Fleas are small, dark, wingless insects that are agile and have piercing sucking mouth-parts perfect for feeding on the blood of their hosts which include dogs, cats, and other mammals, including you. Their hind legs are long and made for jumping. This tiny insect can jump vertically up to 7” and horizontally up to 13.” It would be like a human jumping over a 30 story building or broad jumping the length of two football fields!
The body is tough and able to withstand great pressure. It’s quite difficult to kill a flea by squeezing it between your fingers.

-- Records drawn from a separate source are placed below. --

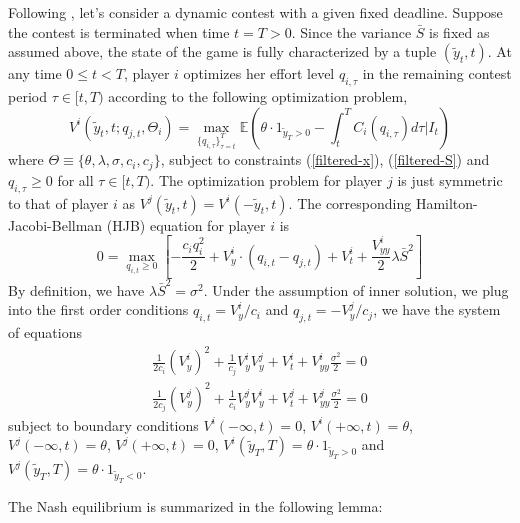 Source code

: \documentclass[a4paper, 11pt]{article}
\theoremstyle{plain} %
\begin{document}
Following \cite{ryvkin2022fight}, let's consider a dynamic contest with a given fixed deadline. 
Suppose the contest is terminated when time $t=T>0$. 
Since the variance $\bar{S}$ is fixed as assumed above, the state of the game is fully characterized by a tuple $(\tilde{y}_t, t)$. 
At any time $0\le t<T$, player $i$ optimizes her effort level $q_{i,\tau}$ in the remaining contest period $\tau\in[t, T)$ according to the following optimization problem, 
\begin{equation}\label{v-def}
	V^i(\tilde{y}_{t}, t ; q_{j,t},\Theta_i) = \max_{\{q_{i,\tau}\}^T_{\tau=t}} 
	\mathbb{E}\left( \theta\cdot1_{\tilde{y}_T>0} - \int^T_tC_i(q_{i,\tau})d\tau \bigg|I_t\right) 
\end{equation}
where $\Theta \equiv\{\theta, \lambda, \sigma, c_i, c_j\}$, subject to constraints (\ref{filtered-x}), (\ref{filtered-S}) and $q_{i,\tau}\ge0$ for all $\tau\in[t,T)$.
The optimization problem for player $j$ is just symmetric to that of player $i$ as $V^j(\tilde{y}_t, t) = V^i(-\tilde{y}_t, t)$. 
The corresponding Hamilton-Jacobi-Bellman (HJB) equation for player $i$ is 
\begin{equation*}
0 = \max_{q_{i,t}\ge0}\left[-\frac{c_iq_i^2}{2} + V^i_{y}\cdot\left(q_{i,t}-q_{j,t}\right)+V^i_t + \frac{V^i_{yy}}{2}\lambda \bar{S}^2\right]
\end{equation*}
By definition, we have $\lambda \bar{S}^2 = \sigma^2$. 
Under the assumption of inner solution, we plug into the first order conditions $q_{i,t} = V^i_y/c_i$ and $q_{j,t} = -V^j_y/c_j$, we have the system of equations
\begin{equation*}
\begin{aligned}
\frac{1}{2c_i}(V^i_y)^2 + \frac{1}{c_j}V^i_yV^j_y + V^i_t + V^i_{yy}\frac{\sigma^2}{2} = 0\\
\frac{1}{2c_j}(V^j_y)^2 + \frac{1}{c_i}V^j_yV^i_y + V^j_t + V^j_{yy}\frac{\sigma^2}{2} = 0
\end{aligned}
\end{equation*}
subject to boundary conditions $V^i(-\infty, t) = 0$, $V^i(+\infty, t) = \theta$, $V^j(-\infty, t) = \theta$, $V^j(+\infty, t)=0$, $V^i(\tilde{y}_T, T) = \theta \cdot 1_{\tilde{y}_T > 0}$ and $V^j(\tilde{y}_T, T) = \theta \cdot 1_{\tilde{y}_T < 0}$. 


The Nash equilibrium is summarized in the following lemma: 
\end{document}
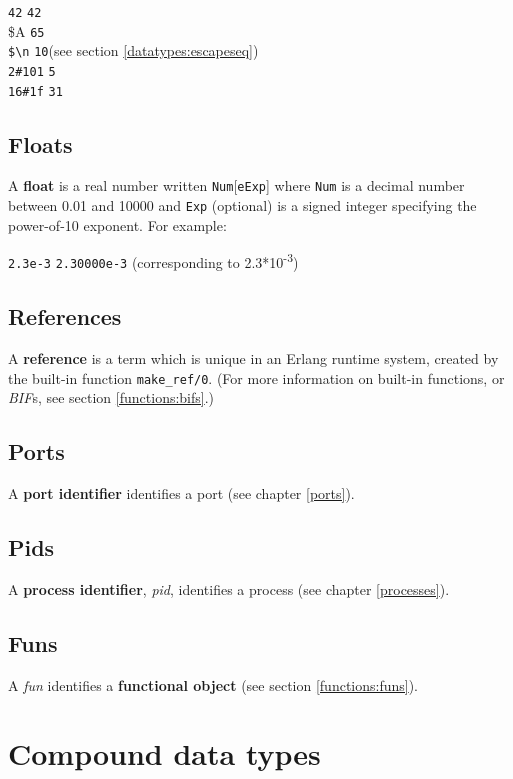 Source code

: \texttt{42} \resultingin \texttt{42} \\
\$A  \resultingin \texttt{65} \\
\texttt{\$\textbackslash n} \resultingin \texttt{10}\hfill(see section \ref{datatypes:escapeseq}) \\
\texttt{2\#101} \resultingin \texttt{5} \\
\texttt{16\#1f} \resultingin \texttt{31}


\subsection{Floats}
\label{datatypes:float}
A \textbf{float} is a real number written \texttt{Num}[\texttt{eExp}]
where \texttt{Num} is a decimal number between 0.01 and 10000 and
\texttt{Exp} (optional) is a signed integer specifying the power-of-10 exponent.  For example:

\texttt{2.3e-3} \resultingin \texttt{2.30000e-3}\hfill
(corresponding to 2.3*10\textsuperscript{-3})


\subsection{References}
\label{datatypes:reference}
A \textbf{reference} is a term which is unique in an Erlang runtime
system, created by the built-in function \texttt{make\_ref/0}.  (For more information on built-in functions, or \textit{BIF}s, see section \ref{functions:bifs}.)


\subsection{Ports}
\label{datatypes:port}
A \textbf{port identifier} identifies a port (see chapter \ref{ports}).


\subsection{Pids}
\label{datatypes:pid}
A \textbf{process identifier}, \textit{pid}, identifies a process (see
chapter \ref{processes}).


\subsection{Funs}
\label{datatypes:fun}
A \textit{fun} identifies a \textbf{functional object} (see section
\ref{functions:funs}).


\section{Compound data types}

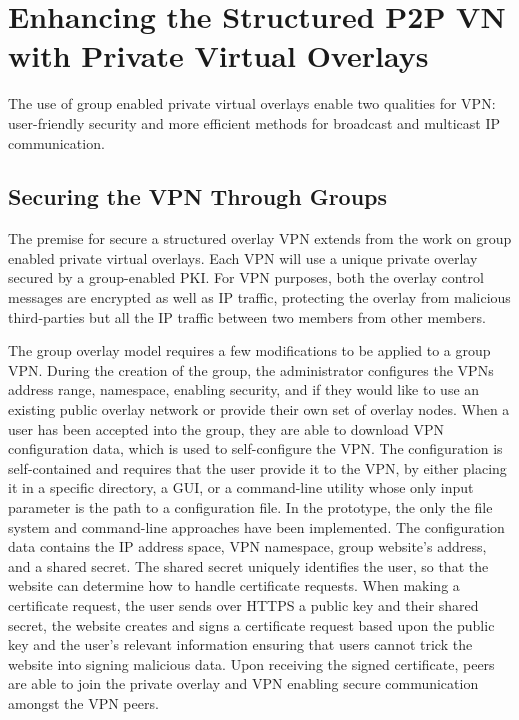 \section{Enhancing the Structured P2P VN with Private Virtual Overlays}
The use of group enabled private virtual overlays enable two qualities for
VPN:  user-friendly security and more efficient methods for broadcast and
multicast IP communication.

\subsection{Securing the VPN Through Groups}
\label{groupvpn}
The premise for secure a structured overlay VPN extends from the work on
group enabled private virtual overlays.  Each VPN will use a unique private
overlay secured by a group-enabled PKI.  For VPN purposes, both the overlay
control messages are encrypted as well as IP traffic, protecting the overlay
from malicious third-parties but all the IP traffic between two members from
other members.

The group overlay model requires a few modifications to be applied to a group
VPN.  During the creation of the group, the administrator configures the VPNs
address range, namespace, enabling security, and if they would like to use an
existing public overlay network or provide their own set of overlay nodes.
When a user has been accepted into the group, they are able to download VPN
configuration data, which is used to self-configure the VPN.  The configuration
is self-contained and requires that the user provide it to the VPN, by either
placing it in a specific directory, a GUI, or a command-line utility whose only
input parameter is the path to a configuration file.  In the prototype, the
only the file system and command-line approaches have been implemented.  The
configuration data contains the IP address space, VPN namespace, group website's
address, and a shared secret.  The shared secret uniquely identifies the user,
so that the website can determine how to handle certificate requests.  When
making a certificate request, the user sends over HTTPS a public key and their
shared secret, the website creates and signs a certificate request based upon
the public key and the user's relevant information ensuring that users cannot
trick the website into signing malicious data.  Upon receiving the signed
certificate, peers are able to join the private overlay and VPN enabling
secure communication amongst the VPN peers.

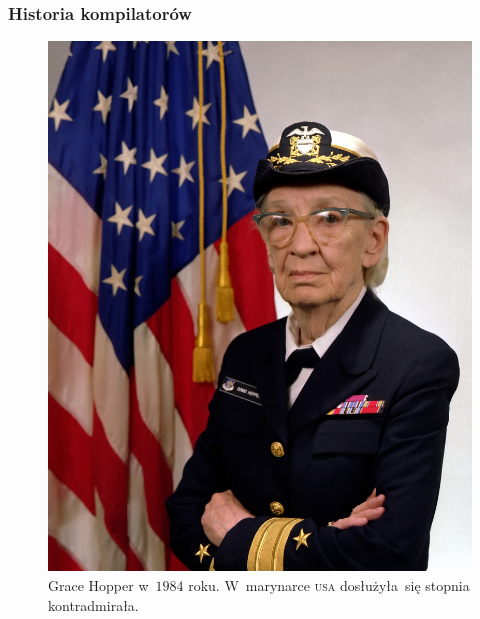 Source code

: \documentclass[10pt,t]{beamer}
\begin{document}
\begin{frame}
  \frametitle{Historia kompilatorów}

  \vspace{-0.5em}



  \begin{figure}

    \centering


    \includegraphics[scale=0.25]
    {./Presentations-pictures/Grace-Hopper-in-1984.jpeg}

    \caption{Grace Hopper w~$1984$ roku. W~marynarce \textsc{usa}
      dosłużyła~się stopnia kontradmirała.}

  \end{figure}

\end{frame}
\end{document}
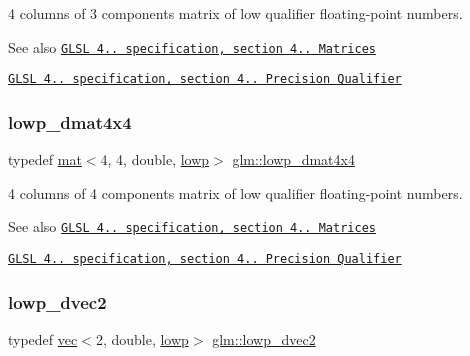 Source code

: 4 columns of 3 components matrix of low qualifier floating-\/point numbers.

\begin{DoxySeeAlso}{See also}
\href{http://www.opengl.org/registry/doc/GLSLangSpec.4.20.8.pdf}{\tt G\+L\+SL 4.. specification, section 4.. Matrices} 

\href{http://www.opengl.org/registry/doc/GLSLangSpec.4.20.8.pdf}{\tt G\+L\+SL 4.. specification, section 4.. Precision Qualifier} 
\end{DoxySeeAlso}
\mbox{\label{group__core__precision_ga336afc91799f59d9075eb94c3093612f}} 
\subsubsection{\texorpdfstring{lowp\+\_\+dmat4x4}{lowp\_dmat4x4}}
{\footnotesize\ttfamily typedef \mbox{\hyperlink{structglm_1_1mat}{mat}}$<$4, 4, double, \mbox{\hyperlink{namespaceglm_a36ed105b07c7746804d7fdc7cc90ff25ae161af3fc695e696ce3bf69f7332bc2d}{lowp}}$>$ \mbox{\hyperlink{group__core__precision_ga336afc91799f59d9075eb94c3093612f}{glm\+::lowp\+\_\+dmat4x4}}}

4 columns of 4 components matrix of low qualifier floating-\/point numbers.

\begin{DoxySeeAlso}{See also}
\href{http://www.opengl.org/registry/doc/GLSLangSpec.4.20.8.pdf}{\tt G\+L\+SL 4.. specification, section 4.. Matrices} 

\href{http://www.opengl.org/registry/doc/GLSLangSpec.4.20.8.pdf}{\tt G\+L\+SL 4.. specification, section 4.. Precision Qualifier} 
\end{DoxySeeAlso}
\mbox{\label{group__core__precision_gab2db907304a5b726a369c351e02357fe}} 
\subsubsection{\texorpdfstring{lowp\+\_\+dvec2}{lowp\_dvec2}}
{\footnotesize\ttfamily typedef \mbox{\hyperlink{structglm_1_1vec}{vec}}$<$2, double, \mbox{\hyperlink{namespaceglm_a36ed105b07c7746804d7fdc7cc90ff25ae161af3fc695e696ce3bf69f7332bc2d}{lowp}}$>$ \mbox{\hyperlink{group__core__precision_gab2db907304a5b726a369c351e02357fe}{glm\+::lowp\+\_\+dvec2}}}

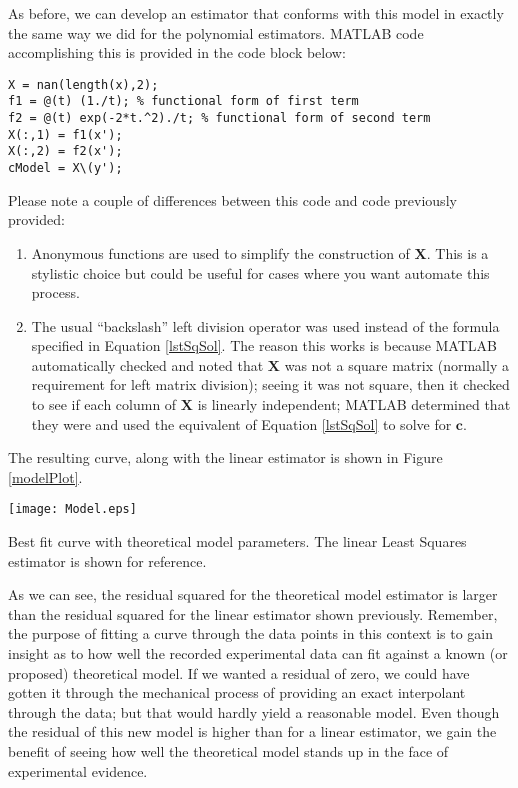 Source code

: As before, we can develop an estimator that conforms with this model in exactly the same way we did for the polynomial estimators.  MATLAB code accomplishing this is provided in the code block below:

\begin{lstlisting}[style=myMatlab]
X = nan(length(x),2);
f1 = @(t) (1./t); % functional form of first term
f2 = @(t) exp(-2*t.^2)./t; % functional form of second term
X(:,1) = f1(x');
X(:,2) = f2(x');
cModel = X\(y');
\end{lstlisting}

Please note a couple of differences between this code and code previously provided:

\begin{enumerate}%
\item Anonymous functions are used to simplify the construction of
  $\mathbf{X}$.  This is a stylistic choice but could be useful for
  cases where you want automate this process.
\item The usual ``backslash'' left division operator was used instead of the formula specified in Equation \ref{lstSqSol}.  The reason this works is because
  MATLAB automatically checked and noted that $\mathbf{X}$ was not a square
  matrix (normally a requirement for left matrix division); seeing it was
  not square, then it checked to see if each column of $\mathbf{X}$ is
  linearly independent; MATLAB determined that they were and used the equivalent of
  Equation \ref{lstSqSol} to solve for $\mathbf{c}$.  
\end{enumerate}

The resulting curve, along with the linear estimator is shown in Figure \ref{modelPlot}.


\begin{marginfigure}[-2.0cm]
\texttt{[image: Model.eps]}
\caption{Best fit curve with theoretical model parameters.  The linear Least
  Squares estimator is shown for reference.}
\label{modelPlot}
\end{marginfigure}  


As we can see, the residual squared for the theoretical model estimator is larger
than the residual squared for the linear estimator shown previously.
Remember, the purpose of fitting a curve through the data points in this
context is to gain insight as to how well the recorded experimental data can
fit against a known (or proposed) theoretical model.  If we wanted a residual of zero, we could have gotten it through the mechanical process of providing an exact interpolant through the data; but that would hardly yield a reasonable model.  Even though the residual
of this new model is higher than for a linear estimator, we gain the benefit
of seeing how well the theoretical model stands up in the face of experimental
evidence.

Fleas are insects that go through four life cycle stages–egg, larva, pupa, and adult. It all begins when the female has a blood meal and lays eggs afterward. She lays the eggs in batches of up to 20 (5000 in her life), usually right where she just had her meal, and the eggs often roll right off of that host to the ground. Because of this, areas where the host rests and sleeps become one of the primary habitats of eggs and developing fleas—yards, carpets, beds, bedding, etc. The eggs take two days to two weeks to hatch.
Flea larvae emerge from the eggs and gobble up any available organic material they can find: dead insects, feces of adult fleas, pet dander and vegetable matter. Shortly after they weave a silken cocoon and adults are ready to emerge in just a couple of weeks. They stay resting in their little silky cocoon until they get a signal that an appropriate host is near—vibrations, heat or carbon dioxide can all be signals. They can stay in this state for several months, long after pets are gone, waiting for that signal. This is the reason it is not unusual to walk into a seemingly clean, vacant home only to be immediately attacked by fleas, excited to find a new host. This is also why vacuuming is key component in a flea treatment.
Fleas are a definite annoyance to their hosts. Their movement and feces can cause an itching sensation which in turn may result in the host biting, pecking, scratching, etc. in the vicinity of the parasite. The scratching can cause irritation and secondary infections. Flea bites themselves are also very itchy. They are red, and slightly raised with a single puncture point at the center (similar to a mosquito bite). The bites, which often appear in clusters, can stay bothersome for several weeks. Severe infestations have been known to cause anemia.